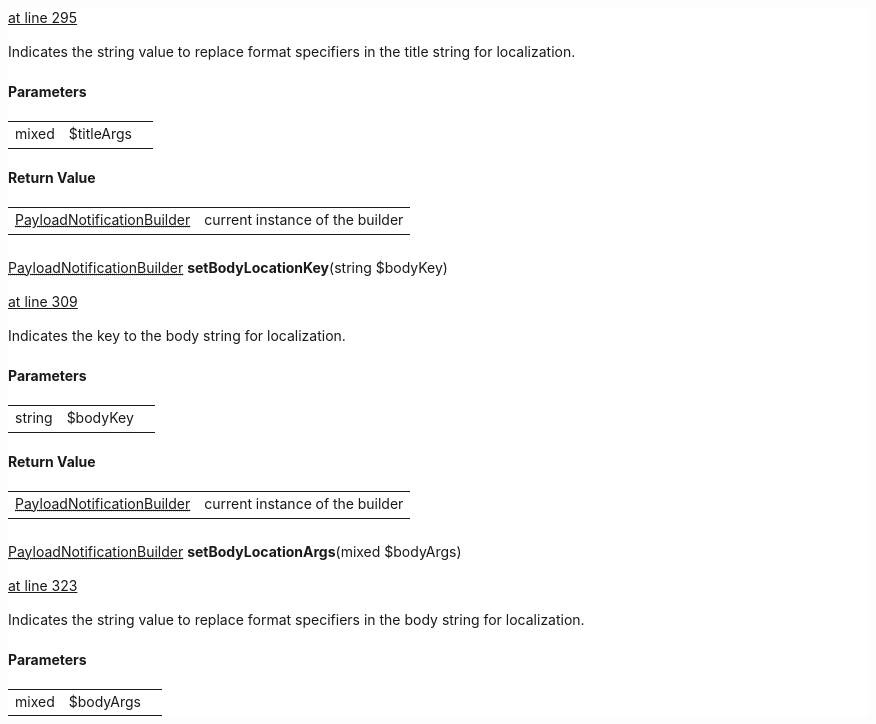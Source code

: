 [at line 295](https://github.com/code-lts/Laravel-FCM/blob/main/src/Message/PayloadNotificationBuilder.php#L295)

Indicates the string value to replace format specifiers in the title string for localization.        

#### Parameters

|   |   |   |
|---|---|---|
|mixed|$titleArgs|

#### Return Value

|   |   |
|---|---|
|[<abbr title="LaravelFCM\Message\PayloadNotificationBuilder">PayloadNotificationBuilder</abbr>](../../LaravelFCM/Message/PayloadNotificationBuilder.md)|current instance of the builder

<a name id="method_setBodyLocationKey"></a>

### 
 [<abbr title="LaravelFCM\Message\PayloadNotificationBuilder">PayloadNotificationBuilder</abbr>](../../LaravelFCM/Message/PayloadNotificationBuilder.md) **setBodyLocationKey**(string $bodyKey)

[at line 309](https://github.com/code-lts/Laravel-FCM/blob/main/src/Message/PayloadNotificationBuilder.php#L309)

Indicates the key to the body string for localization.        

#### Parameters

|   |   |   |
|---|---|---|
|string|$bodyKey|

#### Return Value

|   |   |
|---|---|
|[<abbr title="LaravelFCM\Message\PayloadNotificationBuilder">PayloadNotificationBuilder</abbr>](../../LaravelFCM/Message/PayloadNotificationBuilder.md)|current instance of the builder

<a name id="method_setBodyLocationArgs"></a>

### 
 [<abbr title="LaravelFCM\Message\PayloadNotificationBuilder">PayloadNotificationBuilder</abbr>](../../LaravelFCM/Message/PayloadNotificationBuilder.md) **setBodyLocationArgs**(mixed $bodyArgs)

[at line 323](https://github.com/code-lts/Laravel-FCM/blob/main/src/Message/PayloadNotificationBuilder.php#L323)

Indicates the string value to replace format specifiers in the body string for localization.        

#### Parameters

|   |   |   |
|---|---|---|
|mixed|$bodyArgs|
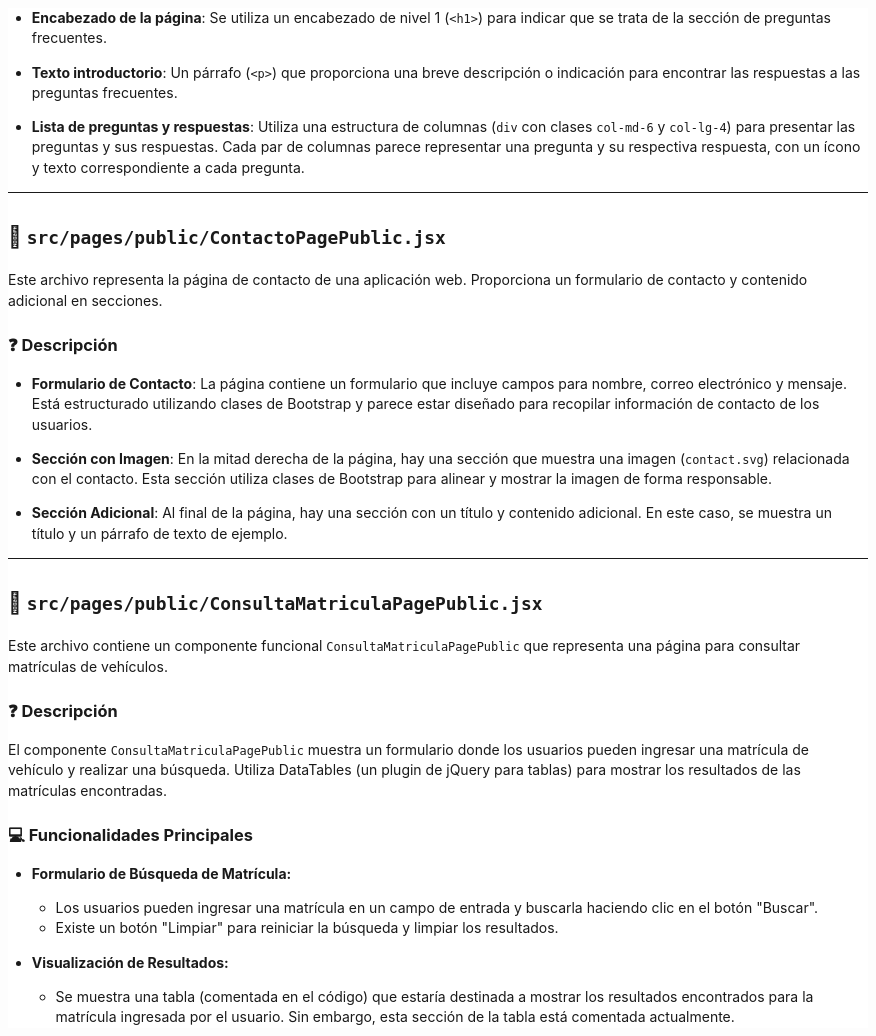 - **Encabezado de la página**: Se utiliza un encabezado de nivel 1 (`<h1>`) para indicar que se trata de la sección de preguntas frecuentes.

- **Texto introductorio**: Un párrafo (`<p>`) que proporciona una breve descripción o indicación para encontrar las respuestas a las preguntas frecuentes.

- **Lista de preguntas y respuestas**: Utiliza una estructura de columnas (`div` con clases `col-md-6` y `col-lg-4`) para presentar las preguntas y sus respuestas. Cada par de columnas parece representar una pregunta y su respectiva respuesta, con un ícono y texto correspondiente a cada pregunta.

---

## 📁 `src/pages/public/ContactoPagePublic.jsx`

Este archivo representa la página de contacto de una aplicación web. Proporciona un formulario de contacto y contenido adicional en secciones.

### ❓ Descripción

- **Formulario de Contacto**: La página contiene un formulario que incluye campos para nombre, correo electrónico y mensaje. Está estructurado utilizando clases de Bootstrap y parece estar diseñado para recopilar información de contacto de los usuarios.
- **Sección con Imagen**: En la mitad derecha de la página, hay una sección que muestra una imagen (`contact.svg`) relacionada con el contacto. Esta sección utiliza clases de Bootstrap para alinear y mostrar la imagen de forma responsable.

- **Sección Adicional**: Al final de la página, hay una sección con un título y contenido adicional. En este caso, se muestra un título y un párrafo de texto de ejemplo.

---

## 📁 `src/pages/public/ConsultaMatriculaPagePublic.jsx`

Este archivo contiene un componente funcional `ConsultaMatriculaPagePublic` que representa una página para consultar matrículas de vehículos.

### ❓ Descripción

El componente `ConsultaMatriculaPagePublic` muestra un formulario donde los usuarios pueden ingresar una matrícula de vehículo y realizar una búsqueda. Utiliza DataTables (un plugin de jQuery para tablas) para mostrar los resultados de las matrículas encontradas.

### 💻 Funcionalidades Principales

- **Formulario de Búsqueda de Matrícula:**

  - Los usuarios pueden ingresar una matrícula en un campo de entrada y buscarla haciendo clic en el botón "Buscar".
  - Existe un botón "Limpiar" para reiniciar la búsqueda y limpiar los resultados.

- **Visualización de Resultados:**

  - Se muestra una tabla (comentada en el código) que estaría destinada a mostrar los resultados encontrados para la matrícula ingresada por el usuario. Sin embargo, esta sección de la tabla está comentada actualmente.
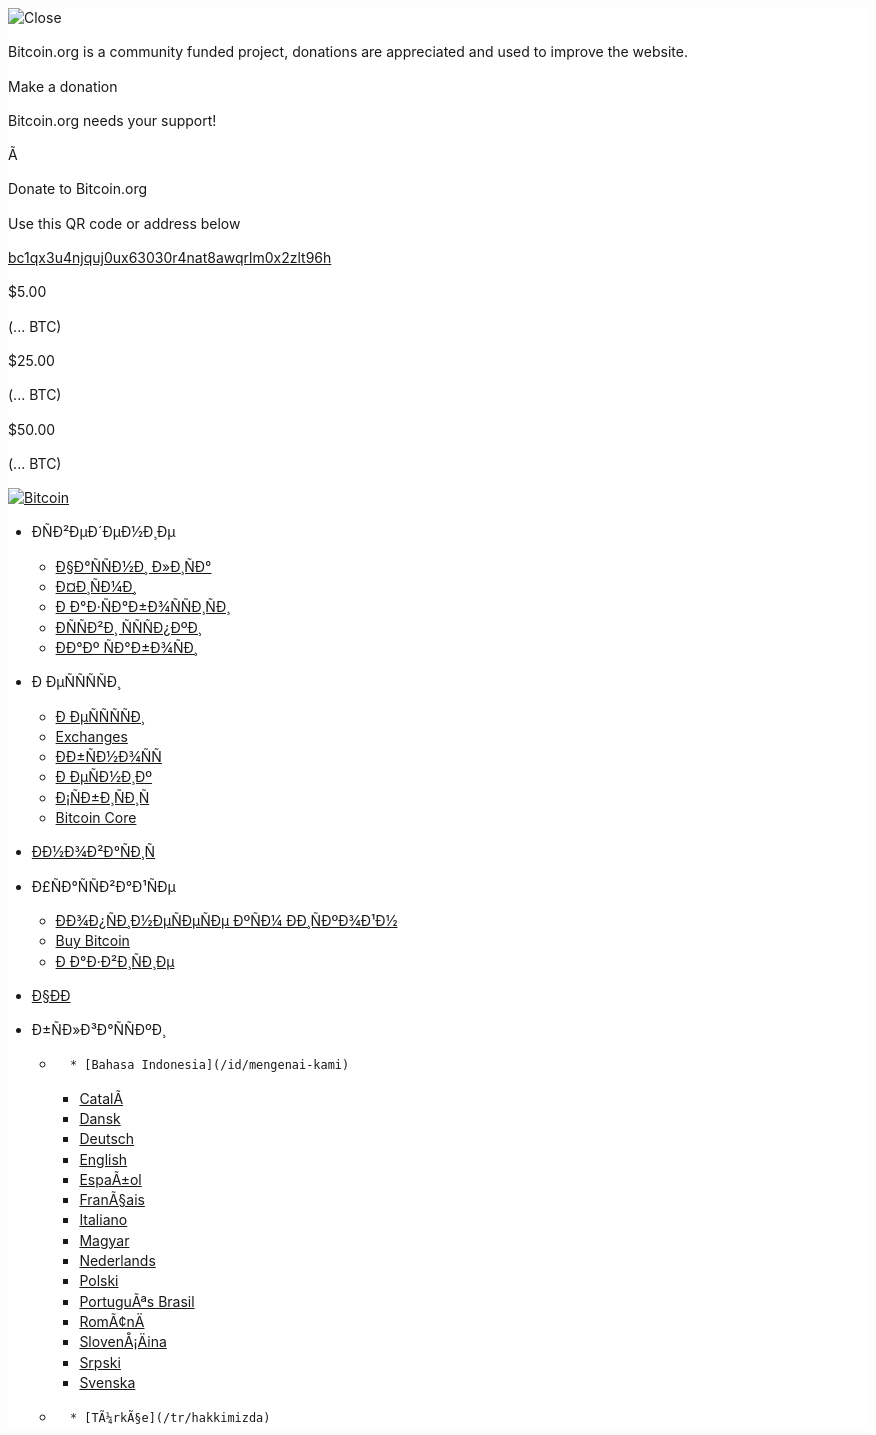 ![Close](/img/icons/ico_close.svg?1716491272)

Bitcoin.org is a community funded project, donations are appreciated and used
to improve the website.

Make a donation

Bitcoin.org needs your support!

Ã

Donate to Bitcoin.org

Use this QR code or address below

[ bc1qx3u4njquj0ux63030r4nat8awqrlm0x2zlt96h
](bitcoin:bc1qx3u4njquj0ux63030r4nat8awqrlm0x2zlt96h)

$5.00

(... BTC)

$25.00

(... BTC)

$50.00

(... BTC)

[![Bitcoin](/img/icons/logotop.svg?1716491272)](/bg/)

  * ÐÑÐ²ÐµÐ´ÐµÐ½Ð¸Ðµ
    * [Ð§Ð°ÑÑÐ½Ð¸ Ð»Ð¸ÑÐ°](/bg/bitcoin-for-individuals)
    * [Ð¤Ð¸ÑÐ¼Ð¸](/bg/bitcoin-for-businesses)
    * [Ð Ð°Ð·ÑÐ°Ð±Ð¾ÑÑÐ¸ÑÐ¸](https://developer.bitcoin.org/)
    * [ÐÑÑÐ²Ð¸ ÑÑÑÐ¿ÐºÐ¸](/bg/getting-started)
    * [ÐÐ°Ðº ÑÐ°Ð±Ð¾ÑÐ¸](/bg/how-it-works)
  * Ð ÐµÑÑÑÑÐ¸
    * [Ð ÐµÑÑÑÑÐ¸](/bg/resources)
    * [Exchanges](/bg/exchanges)
    * [ÐÐ±ÑÐ½Ð¾ÑÑ](/bg/community)
    * [Ð ÐµÑÐ½Ð¸Ðº](/bg/vocabulary)
    * [Ð¡ÑÐ±Ð¸ÑÐ¸Ñ](/bg/events)
    * [Bitcoin Core](/bg/download)
  * [ÐÐ½Ð¾Ð²Ð°ÑÐ¸Ñ](/bg/innovation)
  * Ð£ÑÐ°ÑÑÐ²Ð°Ð¹ÑÐµ
    * [ÐÐ¾Ð¿ÑÐ¸Ð½ÐµÑÐµÑÐµ ÐºÑÐ¼ ÐÐ¸ÑÐºÐ¾Ð¹Ð½](/bg/support-bitcoin)
    * [Buy Bitcoin](/bg/buy)
    * [Ð Ð°Ð·Ð²Ð¸ÑÐ¸Ðµ](/bg/development)
  * [Ð§ÐÐ](/bg/faq)

  * Ð±ÑÐ»Ð³Ð°ÑÑÐºÐ¸
    *       * [Bahasa Indonesia](/id/mengenai-kami)
      * [CatalÃ ](/ca/sobre-nosaltres)
      * [Dansk](/da/om-os)
      * [Deutsch](/de/ueber-uns)
      * [English](/en/about-us)
      * [EspaÃ±ol](/es/sobre-nosotros)
      * [FranÃ§ais](/fr/a-propos-de-nous)
      * [Italiano](/it/chi-siamo)
      * [Magyar](/hu/rolunk)
      * [Nederlands](/nl/over-ons)
      * [Polski](/pl/o-nas)
      * [PortuguÃªs Brasil](/pt_BR/sobre-nos)
      * [RomÃ¢nÄ](/ro/despre-noi)
      * [SlovenÅ¡Äina](/sl/o-nas)
      * [Srpski](/sr/o-nama)
      * [Svenska](/sv/om-oss)
    *       * [TÃ¼rkÃ§e](/tr/hakkimizda)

§ **Work instruction**:
All records above must be output exactly as they stand, excluding pictures.

§ **Task solution**:
Source code

: [at line 295](https://github.com/code-lts/Laravel-FCM/blob/main/src/Message/PayloadNotificationBuilder.php#L295)

Indicates the string value to replace format specifiers in the title string for localization.        

#### Parameters

|   |   |   |
|---|---|---|
|mixed|$titleArgs|

#### Return Value

|   |   |
|---|---|
|[<abbr title="LaravelFCM\Message\PayloadNotificationBuilder">PayloadNotificationBuilder</abbr>](../../LaravelFCM/Message/PayloadNotificationBuilder.md)|current instance of the builder

<a name id="method_setBodyLocationKey"></a>

### 
 [<abbr title="LaravelFCM\Message\PayloadNotificationBuilder">PayloadNotificationBuilder</abbr>](../../LaravelFCM/Message/PayloadNotificationBuilder.md) **setBodyLocationKey**(string $bodyKey)

[at line 309](https://github.com/code-lts/Laravel-FCM/blob/main/src/Message/PayloadNotificationBuilder.php#L309)

Indicates the key to the body string for localization.        

#### Parameters

|   |   |   |
|---|---|---|
|string|$bodyKey|

#### Return Value

|   |   |
|---|---|
|[<abbr title="LaravelFCM\Message\PayloadNotificationBuilder">PayloadNotificationBuilder</abbr>](../../LaravelFCM/Message/PayloadNotificationBuilder.md)|current instance of the builder

<a name id="method_setBodyLocationArgs"></a>

### 
 [<abbr title="LaravelFCM\Message\PayloadNotificationBuilder">PayloadNotificationBuilder</abbr>](../../LaravelFCM/Message/PayloadNotificationBuilder.md) **setBodyLocationArgs**(mixed $bodyArgs)

[at line 323](https://github.com/code-lts/Laravel-FCM/blob/main/src/Message/PayloadNotificationBuilder.php#L323)

Indicates the string value to replace format specifiers in the body string for localization.        

#### Parameters

|   |   |   |
|---|---|---|
|mixed|$bodyArgs|
 - **Encabezado de la página**: Se utiliza un encabezado de nivel 1 (`<h1>`) para indicar que se trata de la sección de preguntas frecuentes.

- **Texto introductorio**: Un párrafo (`<p>`) que proporciona una breve descripción o indicación para encontrar las respuestas a las preguntas frecuentes.

- **Lista de preguntas y respuestas**: Utiliza una estructura de columnas (`div` con clases `col-md-6` y `col-lg-4`) para presentar las preguntas y sus respuestas. Cada par de columnas parece representar una pregunta y su respectiva respuesta, con un ícono y texto correspondiente a cada pregunta.

---

## 📁 `src/pages/public/ContactoPagePublic.jsx`

Este archivo representa la página de contacto de una aplicación web. Proporciona un formulario de contacto y contenido adicional en secciones.

### ❓ Descripción

- **Formulario de Contacto**: La página contiene un formulario que incluye campos para nombre, correo electrónico y mensaje. Está estructurado utilizando clases de Bootstrap y parece estar diseñado para recopilar información de contacto de los usuarios.
- **Sección con Imagen**: En la mitad derecha de la página, hay una sección que muestra una imagen (`contact.svg`) relacionada con el contacto. Esta sección utiliza clases de Bootstrap para alinear y mostrar la imagen de forma responsable.

- **Sección Adicional**: Al final de la página, hay una sección con un título y contenido adicional. En este caso, se muestra un título y un párrafo de texto de ejemplo.

---

## 📁 `src/pages/public/ConsultaMatriculaPagePublic.jsx`

Este archivo contiene un componente funcional `ConsultaMatriculaPagePublic` que representa una página para consultar matrículas de vehículos.

### ❓ Descripción

El componente `ConsultaMatriculaPagePublic` muestra un formulario donde los usuarios pueden ingresar una matrícula de vehículo y realizar una búsqueda. Utiliza DataTables (un plugin de jQuery para tablas) para mostrar los resultados de las matrículas encontradas.

### 💻 Funcionalidades Principales

- **Formulario de Búsqueda de Matrícula:**

  - Los usuarios pueden ingresar una matrícula en un campo de entrada y buscarla haciendo clic en el botón "Buscar".
  - Existe un botón "Limpiar" para reiniciar la búsqueda y limpiar los resultados.

- **Visualización de Resultados:**

  - Se muestra una tabla (comentada en el código) que estaría destinada a mostrar los resultados encontrados para la matrícula ingresada por el usuario. Sin embargo, esta sección de la tabla está comentada actualmente.
 ![Close](/img/icons/ico_close.svg?1716491272)

Bitcoin.org is a community funded project, donations are appreciated and used
to improve the website.

Make a donation

Bitcoin.org needs your support!

Ã

Donate to Bitcoin.org

Use this QR code or address below

[ bc1qx3u4njquj0ux63030r4nat8awqrlm0x2zlt96h
](bitcoin:bc1qx3u4njquj0ux63030r4nat8awqrlm0x2zlt96h)

$5.00

(... BTC)

$25.00

(... BTC)

$50.00

(... BTC)

[![Bitcoin](/img/icons/logotop.svg?1716491272)](/bg/)

  * ÐÑÐ²ÐµÐ´ÐµÐ½Ð¸Ðµ
    * [Ð§Ð°ÑÑÐ½Ð¸ Ð»Ð¸ÑÐ°](/bg/bitcoin-for-individuals)
    * [Ð¤Ð¸ÑÐ¼Ð¸](/bg/bitcoin-for-businesses)
    * [Ð Ð°Ð·ÑÐ°Ð±Ð¾ÑÑÐ¸ÑÐ¸](https://developer.bitcoin.org/)
    * [ÐÑÑÐ²Ð¸ ÑÑÑÐ¿ÐºÐ¸](/bg/getting-started)
    * [ÐÐ°Ðº ÑÐ°Ð±Ð¾ÑÐ¸](/bg/how-it-works)
  * Ð ÐµÑÑÑÑÐ¸
    * [Ð ÐµÑÑÑÑÐ¸](/bg/resources)
    * [Exchanges](/bg/exchanges)
    * [ÐÐ±ÑÐ½Ð¾ÑÑ](/bg/community)
    * [Ð ÐµÑÐ½Ð¸Ðº](/bg/vocabulary)
    * [Ð¡ÑÐ±Ð¸ÑÐ¸Ñ](/bg/events)
    * [Bitcoin Core](/bg/download)
  * [ÐÐ½Ð¾Ð²Ð°ÑÐ¸Ñ](/bg/innovation)
  * Ð£ÑÐ°ÑÑÐ²Ð°Ð¹ÑÐµ
    * [ÐÐ¾Ð¿ÑÐ¸Ð½ÐµÑÐµÑÐµ ÐºÑÐ¼ ÐÐ¸ÑÐºÐ¾Ð¹Ð½](/bg/support-bitcoin)
    * [Buy Bitcoin](/bg/buy)
    * [Ð Ð°Ð·Ð²Ð¸ÑÐ¸Ðµ](/bg/development)
  * [Ð§ÐÐ](/bg/faq)

  * Ð±ÑÐ»Ð³Ð°ÑÑÐºÐ¸
    *       * [Bahasa Indonesia](/id/mengenai-kami)
      * [CatalÃ ](/ca/sobre-nosaltres)
      * [Dansk](/da/om-os)
      * [Deutsch](/de/ueber-uns)
      * [English](/en/about-us)
      * [EspaÃ±ol](/es/sobre-nosotros)
      * [FranÃ§ais](/fr/a-propos-de-nous)
      * [Italiano](/it/chi-siamo)
      * [Magyar](/hu/rolunk)
      * [Nederlands](/nl/over-ons)
      * [Polski](/pl/o-nas)
      * [PortuguÃªs Brasil](/pt_BR/sobre-nos)
      * [RomÃ¢nÄ](/ro/despre-noi)
      * [SlovenÅ¡Äina](/sl/o-nas)
      * [Srpski](/sr/o-nama)
      * [Svenska](/sv/om-oss)
    *       * [TÃ¼rkÃ§e](/tr/hakkimizda)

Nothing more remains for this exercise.